* _Task instructions_: Your answer consists of the lines in the data that contain "export". Copy each of them.

(Saved entries)
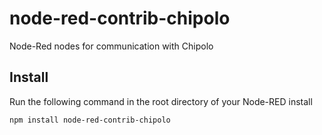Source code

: node-red-contrib-chipolo
========================

Node-Red nodes for communication with Chipolo

Install
-------

Run the following command in the root directory of your Node-RED install

    npm install node-red-contrib-chipolo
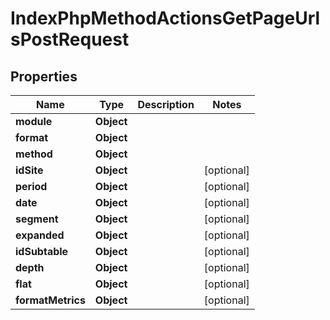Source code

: 

# IndexPhpMethodActionsGetPageUrlsPostRequest


## Properties

| Name | Type | Description | Notes |
|------------ | ------------- | ------------- | -------------|
|**module** | **Object** |  |  |
|**format** | **Object** |  |  |
|**method** | **Object** |  |  |
|**idSite** | **Object** |  |  [optional] |
|**period** | **Object** |  |  [optional] |
|**date** | **Object** |  |  [optional] |
|**segment** | **Object** |  |  [optional] |
|**expanded** | **Object** |  |  [optional] |
|**idSubtable** | **Object** |  |  [optional] |
|**depth** | **Object** |  |  [optional] |
|**flat** | **Object** |  |  [optional] |
|**formatMetrics** | **Object** |  |  [optional] |



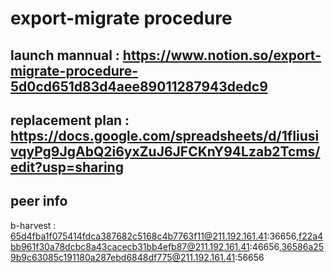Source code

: # export-migrate procedure

## launch mannual : https://www.notion.so/export-migrate-procedure-5d0cd651d83d4aee89011287943dedc9

## replacement plan : https://docs.google.com/spreadsheets/d/1fIiusivqyPg9JgAbQ2i6yxZuJ6JFCKnY94Lzab2Tcms/edit?usp=sharing

## peer info

b-harvest : 65d4fba1f075414fdca387682c5168c4b7763f11@211.192.161.41:36656,f22a4bb961f30a78dcbc8a43cacecb31bb4efb87@211.192.161.41:46656,36586a259b9c63085c191180a287ebd6848df775@211.192.161.41:56656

* _Solution to the problem_:
: # export-migrate procedure
## launch mannual : https://www.notion.so/export-migrate-procedure-5d0cd651d83d4aee89011287943dedc9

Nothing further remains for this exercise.